Relation between bronchial responsiveness to inhaled leukotriene D4 and markers of leukotriene biosynthesis

P Gyllfors1, M Kumlin2, S-E Dahlén2, F Gaber2, P-O Ehrs2,3, B Dahlén4

1 Division of Respiratory Medicine, Department of Medicine at Karolinska University Hospital Solna, Centre for Allergy Research at Karolinska Institutet, Stockholm, Sweden
2 Division of Physiology, The National Institute of Environmental Medicine, Centre for Allergy Research at Karolinska Institutet, Stockholm, Sweden
3 Family Medicine Stockholm, Department of Clinical Science, Centre for Allergy Research at Karolinska Institutet, Stockholm, Sweden
4 Division of Respiratory Medicine, Department of Medicine at Karolinska University Hospital Huddinge, Centre for Allergy Research at Karolinska Institutet, Stockholm, Sweden

Correspondence to:
Correspondence to:
Dr B Dahlén
Division of Respiratory Medicine, Department of Medicine, Karolinska University Hospital Huddinge, SE-141 46 Stockholm, Sweden; Barbro.dahlen{at}medhs.ki.se

Background: While clinical trials with antileukotrienes have shown overall beneficial effects in asthma, the factors that determine leukotriene dependent asthma are still unclear. A study was undertaken to determine whether or not leukotriene responsiveness in the airways correlates with endogenous leukotriene biosynthesis.

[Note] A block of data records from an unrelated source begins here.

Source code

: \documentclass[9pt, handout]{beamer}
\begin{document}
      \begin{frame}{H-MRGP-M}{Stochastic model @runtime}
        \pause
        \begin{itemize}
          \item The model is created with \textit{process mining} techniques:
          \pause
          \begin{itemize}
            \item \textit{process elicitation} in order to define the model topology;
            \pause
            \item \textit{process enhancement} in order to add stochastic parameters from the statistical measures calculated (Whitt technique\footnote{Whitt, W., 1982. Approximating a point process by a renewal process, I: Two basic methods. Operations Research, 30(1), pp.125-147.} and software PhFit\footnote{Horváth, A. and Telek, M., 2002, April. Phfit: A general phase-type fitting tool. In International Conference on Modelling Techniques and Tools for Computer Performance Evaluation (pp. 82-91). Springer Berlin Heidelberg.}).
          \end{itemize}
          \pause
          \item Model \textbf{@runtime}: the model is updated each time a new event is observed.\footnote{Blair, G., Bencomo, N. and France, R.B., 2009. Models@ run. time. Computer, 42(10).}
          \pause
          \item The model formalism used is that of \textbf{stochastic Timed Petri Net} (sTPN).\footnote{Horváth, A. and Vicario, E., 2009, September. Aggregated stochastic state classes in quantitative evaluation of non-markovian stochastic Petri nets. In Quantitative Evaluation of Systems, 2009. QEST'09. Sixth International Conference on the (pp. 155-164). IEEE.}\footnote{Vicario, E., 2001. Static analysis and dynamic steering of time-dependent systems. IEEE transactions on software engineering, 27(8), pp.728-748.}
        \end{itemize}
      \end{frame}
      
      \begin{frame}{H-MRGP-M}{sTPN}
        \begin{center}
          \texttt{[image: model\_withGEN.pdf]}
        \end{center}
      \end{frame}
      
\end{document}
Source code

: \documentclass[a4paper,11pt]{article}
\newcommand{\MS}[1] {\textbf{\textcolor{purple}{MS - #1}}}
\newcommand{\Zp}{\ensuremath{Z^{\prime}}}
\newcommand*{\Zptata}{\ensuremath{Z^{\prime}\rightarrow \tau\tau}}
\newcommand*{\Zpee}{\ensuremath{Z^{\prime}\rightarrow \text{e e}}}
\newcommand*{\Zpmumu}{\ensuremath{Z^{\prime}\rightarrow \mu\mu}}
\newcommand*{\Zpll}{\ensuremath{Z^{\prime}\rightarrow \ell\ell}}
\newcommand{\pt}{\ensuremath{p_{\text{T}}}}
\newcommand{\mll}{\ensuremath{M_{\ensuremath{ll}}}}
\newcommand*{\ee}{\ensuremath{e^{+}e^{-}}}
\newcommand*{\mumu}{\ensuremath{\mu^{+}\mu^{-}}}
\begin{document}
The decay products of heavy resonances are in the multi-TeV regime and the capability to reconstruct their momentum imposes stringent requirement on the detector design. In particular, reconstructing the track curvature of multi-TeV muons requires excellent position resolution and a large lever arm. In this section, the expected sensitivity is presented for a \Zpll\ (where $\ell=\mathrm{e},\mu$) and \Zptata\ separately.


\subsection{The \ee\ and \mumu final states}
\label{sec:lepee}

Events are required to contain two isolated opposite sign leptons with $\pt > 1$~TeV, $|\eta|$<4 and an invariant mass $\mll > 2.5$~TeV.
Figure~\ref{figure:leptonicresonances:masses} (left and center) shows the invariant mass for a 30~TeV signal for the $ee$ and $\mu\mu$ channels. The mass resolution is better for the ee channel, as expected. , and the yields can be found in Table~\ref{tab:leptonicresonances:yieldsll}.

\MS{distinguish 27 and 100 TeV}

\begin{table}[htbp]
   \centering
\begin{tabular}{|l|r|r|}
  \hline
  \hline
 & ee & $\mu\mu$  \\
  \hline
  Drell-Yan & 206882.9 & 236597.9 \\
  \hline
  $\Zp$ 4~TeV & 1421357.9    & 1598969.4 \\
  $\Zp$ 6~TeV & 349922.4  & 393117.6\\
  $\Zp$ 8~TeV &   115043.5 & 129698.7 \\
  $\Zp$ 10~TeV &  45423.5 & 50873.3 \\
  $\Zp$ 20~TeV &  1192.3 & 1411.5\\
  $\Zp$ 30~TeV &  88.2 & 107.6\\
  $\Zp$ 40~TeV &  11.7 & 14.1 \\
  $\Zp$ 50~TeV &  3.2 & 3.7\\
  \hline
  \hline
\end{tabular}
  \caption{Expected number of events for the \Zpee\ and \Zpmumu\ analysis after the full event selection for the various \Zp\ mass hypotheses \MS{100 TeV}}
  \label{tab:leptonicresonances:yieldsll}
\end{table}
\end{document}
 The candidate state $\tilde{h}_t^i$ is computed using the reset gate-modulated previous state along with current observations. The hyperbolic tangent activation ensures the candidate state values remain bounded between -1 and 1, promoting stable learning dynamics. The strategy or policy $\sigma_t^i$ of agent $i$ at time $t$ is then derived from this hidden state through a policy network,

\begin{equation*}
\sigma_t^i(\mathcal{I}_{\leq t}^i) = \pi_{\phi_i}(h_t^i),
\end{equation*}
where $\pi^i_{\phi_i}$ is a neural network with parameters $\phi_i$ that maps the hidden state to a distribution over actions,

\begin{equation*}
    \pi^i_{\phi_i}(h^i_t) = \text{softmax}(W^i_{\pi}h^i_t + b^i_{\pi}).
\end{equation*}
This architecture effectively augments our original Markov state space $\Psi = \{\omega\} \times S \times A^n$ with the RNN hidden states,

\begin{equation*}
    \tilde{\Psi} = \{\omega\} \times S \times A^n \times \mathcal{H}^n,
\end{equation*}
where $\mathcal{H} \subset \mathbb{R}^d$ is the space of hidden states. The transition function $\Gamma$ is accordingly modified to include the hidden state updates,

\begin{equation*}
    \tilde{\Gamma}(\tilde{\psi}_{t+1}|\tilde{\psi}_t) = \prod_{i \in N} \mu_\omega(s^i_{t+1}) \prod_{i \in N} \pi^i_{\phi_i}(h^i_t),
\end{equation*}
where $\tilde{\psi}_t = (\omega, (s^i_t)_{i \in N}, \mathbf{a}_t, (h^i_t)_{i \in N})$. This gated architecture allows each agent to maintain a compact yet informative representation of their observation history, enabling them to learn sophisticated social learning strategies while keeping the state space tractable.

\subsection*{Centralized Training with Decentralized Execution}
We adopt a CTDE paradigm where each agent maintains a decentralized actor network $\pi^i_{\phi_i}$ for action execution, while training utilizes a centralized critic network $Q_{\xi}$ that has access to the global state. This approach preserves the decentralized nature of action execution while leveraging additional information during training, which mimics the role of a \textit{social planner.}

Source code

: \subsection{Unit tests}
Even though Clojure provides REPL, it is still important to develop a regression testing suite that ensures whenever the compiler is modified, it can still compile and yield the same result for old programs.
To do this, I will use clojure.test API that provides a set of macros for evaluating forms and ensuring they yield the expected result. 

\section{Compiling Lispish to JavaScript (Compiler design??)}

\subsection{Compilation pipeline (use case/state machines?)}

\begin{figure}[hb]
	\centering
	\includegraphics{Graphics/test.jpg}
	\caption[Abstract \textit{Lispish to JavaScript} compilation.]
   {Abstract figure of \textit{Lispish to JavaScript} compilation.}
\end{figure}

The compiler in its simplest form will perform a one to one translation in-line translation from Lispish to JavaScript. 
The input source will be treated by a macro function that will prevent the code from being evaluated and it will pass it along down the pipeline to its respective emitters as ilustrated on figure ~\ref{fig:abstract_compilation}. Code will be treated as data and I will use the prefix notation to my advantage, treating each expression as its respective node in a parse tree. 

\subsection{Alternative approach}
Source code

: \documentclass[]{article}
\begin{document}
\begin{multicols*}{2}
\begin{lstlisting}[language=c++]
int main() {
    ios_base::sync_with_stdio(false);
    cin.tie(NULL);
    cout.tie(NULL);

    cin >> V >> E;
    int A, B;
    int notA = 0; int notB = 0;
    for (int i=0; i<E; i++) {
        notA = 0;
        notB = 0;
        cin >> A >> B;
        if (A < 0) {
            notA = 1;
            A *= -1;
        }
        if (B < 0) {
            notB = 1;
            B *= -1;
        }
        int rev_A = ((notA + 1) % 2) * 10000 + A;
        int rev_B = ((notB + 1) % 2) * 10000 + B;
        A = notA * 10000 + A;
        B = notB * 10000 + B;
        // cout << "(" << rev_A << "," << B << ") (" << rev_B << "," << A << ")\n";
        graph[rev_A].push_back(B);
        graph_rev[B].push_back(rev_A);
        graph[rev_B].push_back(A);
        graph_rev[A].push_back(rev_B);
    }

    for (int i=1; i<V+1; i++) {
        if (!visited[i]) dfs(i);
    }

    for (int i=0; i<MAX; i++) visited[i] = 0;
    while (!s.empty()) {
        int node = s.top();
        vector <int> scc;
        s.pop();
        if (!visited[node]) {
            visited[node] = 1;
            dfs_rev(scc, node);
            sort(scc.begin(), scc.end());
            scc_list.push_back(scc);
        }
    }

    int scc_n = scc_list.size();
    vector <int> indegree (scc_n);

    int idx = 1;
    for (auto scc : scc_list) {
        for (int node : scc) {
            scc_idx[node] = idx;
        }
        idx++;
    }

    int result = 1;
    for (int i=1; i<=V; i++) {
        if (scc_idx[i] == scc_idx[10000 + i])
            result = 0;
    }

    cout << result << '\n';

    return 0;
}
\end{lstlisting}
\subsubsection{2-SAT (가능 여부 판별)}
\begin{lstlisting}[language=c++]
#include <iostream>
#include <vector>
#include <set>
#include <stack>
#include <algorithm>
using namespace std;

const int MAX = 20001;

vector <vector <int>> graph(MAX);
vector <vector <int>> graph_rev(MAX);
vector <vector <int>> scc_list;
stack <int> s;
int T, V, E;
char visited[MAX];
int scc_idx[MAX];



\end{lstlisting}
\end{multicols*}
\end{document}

Methods: Bronchial responsiveness to leukotriene (LT) D4 was assessed as PD20FEV1 in 20 subjects with mild asthma and 10 healthy controls, and compared with bronchial responsiveness to methacholine and two global measures of leukotriene production—urinary LTE4 and ex vivo production of LTB4 in whole blood.

Results: In patients with asthma the bronchoconstrictor activity of LTD4 was about 1300 times greater than methacholine (geometric mean PD20 0.69 nmol v 887 nmol). Those who were most responsive to LTD4 were relatively less responsive to methacholine (p<0.01). There was, however, no correlation between bronchial responsiveness to LTD4 and urinary LTE4 or blood ex vivo LTB4 levels in asthmatic subjects or healthy controls. Subjects with asthma treated with inhaled corticosteroids produced higher levels of LTB4 (p<0.05).

Conclusions: General measures of leukotriene production cannot predict bronchial responsiveness to LTD4. The unique bronchoconstrictive potency of LTD4 on human airways may relate to the locally regulated expression of the cysteinyl LT1 receptor.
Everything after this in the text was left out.